Correlation Between Lands End and Kirklands
Can any of the company-specific risk be diversified away by investing in both Lands End and Kirklands at the same time? Although using a correlation coefficient on its own may not help to predict future stock returns, this module helps to understand the diversifiable risk of combining Lands End and Kirklands into the same portfolio, which is an essential part of the fundamental portfolio management process.
By analyzing existing cross correlation between Lands End and Kirklands, you can compare the effects of market volatilities on Lands End and Kirklands and check how they will diversify away market risk if combined in the same portfolio for a given time horizon. You can also utilize pair trading strategies of matching a long position in Lands End with a short position of Kirklands. Check out your portfolio center. Please also check ongoing floating volatility patterns of Lands End and Kirklands.
Diversification Opportunities for Lands End and Kirklands
Poor diversification
The 3 months correlation between Lands and Kirklands is 0.61. Overlapping area represents the amount of risk that can be diversified away by holding Lands End and Kirklands in the same portfolio, assuming nothing else is changed.
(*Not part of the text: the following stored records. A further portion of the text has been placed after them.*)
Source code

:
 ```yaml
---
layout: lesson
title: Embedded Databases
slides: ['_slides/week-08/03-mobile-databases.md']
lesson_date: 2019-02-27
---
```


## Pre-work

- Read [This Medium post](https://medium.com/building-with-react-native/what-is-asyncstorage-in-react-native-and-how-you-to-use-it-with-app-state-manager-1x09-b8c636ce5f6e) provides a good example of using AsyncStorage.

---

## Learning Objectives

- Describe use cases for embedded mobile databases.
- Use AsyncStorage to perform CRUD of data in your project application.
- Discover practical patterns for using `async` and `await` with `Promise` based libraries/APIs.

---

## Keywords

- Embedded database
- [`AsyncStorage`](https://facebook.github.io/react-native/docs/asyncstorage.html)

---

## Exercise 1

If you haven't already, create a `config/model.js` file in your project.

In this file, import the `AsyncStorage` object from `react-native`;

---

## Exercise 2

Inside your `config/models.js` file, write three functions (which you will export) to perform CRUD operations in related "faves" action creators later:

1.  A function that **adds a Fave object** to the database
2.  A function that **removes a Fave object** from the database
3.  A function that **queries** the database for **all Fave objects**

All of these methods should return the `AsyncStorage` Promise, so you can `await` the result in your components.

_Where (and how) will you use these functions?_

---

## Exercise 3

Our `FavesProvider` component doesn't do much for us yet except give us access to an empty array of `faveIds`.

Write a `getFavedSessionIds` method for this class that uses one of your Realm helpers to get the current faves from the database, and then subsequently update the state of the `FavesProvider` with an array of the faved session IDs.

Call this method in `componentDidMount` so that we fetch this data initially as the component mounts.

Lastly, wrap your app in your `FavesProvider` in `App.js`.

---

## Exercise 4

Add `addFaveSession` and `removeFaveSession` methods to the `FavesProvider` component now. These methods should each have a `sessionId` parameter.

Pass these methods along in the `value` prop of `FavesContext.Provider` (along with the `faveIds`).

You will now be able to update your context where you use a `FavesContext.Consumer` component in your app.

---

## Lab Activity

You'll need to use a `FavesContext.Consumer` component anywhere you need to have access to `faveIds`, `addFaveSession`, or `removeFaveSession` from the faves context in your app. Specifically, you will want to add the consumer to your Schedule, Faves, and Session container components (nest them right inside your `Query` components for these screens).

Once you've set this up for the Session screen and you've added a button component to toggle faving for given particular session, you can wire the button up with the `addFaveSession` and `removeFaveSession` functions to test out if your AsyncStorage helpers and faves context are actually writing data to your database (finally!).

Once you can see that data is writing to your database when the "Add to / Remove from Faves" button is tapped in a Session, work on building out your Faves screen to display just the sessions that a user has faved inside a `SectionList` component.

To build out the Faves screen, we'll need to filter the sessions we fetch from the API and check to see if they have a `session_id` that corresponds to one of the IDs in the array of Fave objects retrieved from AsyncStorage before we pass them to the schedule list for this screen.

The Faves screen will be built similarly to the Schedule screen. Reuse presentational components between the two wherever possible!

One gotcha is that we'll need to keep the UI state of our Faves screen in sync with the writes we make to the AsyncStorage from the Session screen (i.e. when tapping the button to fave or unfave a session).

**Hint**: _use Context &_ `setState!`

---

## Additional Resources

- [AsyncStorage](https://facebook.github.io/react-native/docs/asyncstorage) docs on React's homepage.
The correlation between historical prices or returns on Kirklands and Lands End is a relative statistical measure of the degree to which these equity instruments tend to move together. The correlation coefficient measures the extent to which returns on Lands End are associated (or correlated) with Kirklands. Values of the correlation coefficient range from -1 to +1, where. The correlation of zero (0) is possible when the price movement of Kirklands has no effect on the direction of Lands End i.e., Lands End and Kirklands go up and down completely randomly.
Pair Corralation between Lands End and Kirklands
Allowing for the 90-day total investment horizon Lands End is expected to generate 7.29 times less return on investment than Kirklands. But when comparing it to its historical volatility, Lands End is 1.28 times less risky than Kirklands. It trades about 0.02 of its potential returns per unit of risk. Kirklands is currently generating about 0.09 of returns per unit of risk over similar time horizon. If you would invest 146.00 in Kirklands on August 30, 2024 and sell it today you would earn a total of 29.00 from holding Kirklands or generate 19.86% return on investment over 90 days.
Time Period | 3 Months [change] |
Direction | Moves Together |
Strength | Significant |
Accuracy | 100.0% |
Values | Daily Returns |
Lands End vs. Kirklands
Performance |
Timeline |
Lands End |
Kirklands |
Lands End and Kirklands Volatility Contrast
Predicted Return Density |
Returns |
Pair Trading with Lands End and Kirklands
The main advantage of trading using opposite Lands End and Kirklands positions is that it hedges away some unsystematic risk. Because of two separate transactions, even if Lands End position performs unexpectedly, Kirklands can make up some of the losses. Pair trading also minimizes risk from directional movements in the market. For example, if an entire industry or sector drops because of unexpected headlines, the short position in Kirklands will offset losses from the drop in Kirklands' long position.Lands End vs. Tillys Inc | Lands End vs. Zumiez Inc | Lands End vs. Citi Trends | Lands End vs. Cato Corporation |
Kirklands vs. Floor Decor Holdings | Kirklands vs. Haverty Furniture Companies | Kirklands vs. Tile Shop Holdings | Kirklands vs. Arhaus Inc |
Check out your portfolio center.Note that this page's information should be used as a complementary analysis to find the right mix of equity instruments to add to your existing portfolios or create a brand new portfolio. You can also try the Piotroski F Score module to get Piotroski F Score based on the binary analysis strategy of nine different fundamentals.